▸ **Exercise goal**: Every single entry needs to appear again exactly as given.

▸ **Source data**:
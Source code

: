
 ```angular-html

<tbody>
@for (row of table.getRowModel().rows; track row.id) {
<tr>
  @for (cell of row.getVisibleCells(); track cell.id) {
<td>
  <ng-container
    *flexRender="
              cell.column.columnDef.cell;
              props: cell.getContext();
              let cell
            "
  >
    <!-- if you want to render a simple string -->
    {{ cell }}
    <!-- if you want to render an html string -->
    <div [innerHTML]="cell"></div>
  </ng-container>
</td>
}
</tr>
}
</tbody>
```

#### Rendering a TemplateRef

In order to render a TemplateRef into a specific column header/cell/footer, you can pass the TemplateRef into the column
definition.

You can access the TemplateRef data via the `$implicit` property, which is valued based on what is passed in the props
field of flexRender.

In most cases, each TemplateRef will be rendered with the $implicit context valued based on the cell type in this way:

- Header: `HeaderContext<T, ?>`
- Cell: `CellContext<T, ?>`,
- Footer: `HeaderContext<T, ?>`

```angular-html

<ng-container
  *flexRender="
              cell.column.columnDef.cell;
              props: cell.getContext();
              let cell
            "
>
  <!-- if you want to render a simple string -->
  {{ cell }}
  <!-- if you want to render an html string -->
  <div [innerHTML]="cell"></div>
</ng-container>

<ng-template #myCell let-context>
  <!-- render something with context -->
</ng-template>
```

▸ **Response box**:
Source code

:
 ```angular-html

<tbody>
@for (row of table.getRowModel().rows; track row.id) {
<tr>
  @for (cell of row.getVisibleCells(); track cell.id) {
<td>
  <ng-container
    *flexRender="
              cell.column.columnDef.cell;
              props: cell.getContext();
              let cell
            "
  >
    <!-- if you want to render a simple string -->
    {{ cell }}
    <!-- if you want to render an html string -->
    <div [innerHTML]="cell"></div>
  </ng-container>
</td>
}
</tr>
}
</tbody>
```

#### Rendering a TemplateRef

In order to render a TemplateRef into a specific column header/cell/footer, you can pass the TemplateRef into the column
definition.

You can access the TemplateRef data via the `$implicit` property, which is valued based on what is passed in the props
field of flexRender.

In most cases, each TemplateRef will be rendered with the $implicit context valued based on the cell type in this way:

- Header: `HeaderContext<T, ?>`
- Cell: `CellContext<T, ?>`,
- Footer: `HeaderContext<T, ?>`

```angular-html

<ng-container
  *flexRender="
              cell.column.columnDef.cell;
              props: cell.getContext();
              let cell
            "
>
  <!-- if you want to render a simple string -->
  {{ cell }}
  <!-- if you want to render an html string -->
  <div [innerHTML]="cell"></div>
</ng-container>

<ng-template #myCell let-context>
  <!-- render something with context -->
</ng-template>
```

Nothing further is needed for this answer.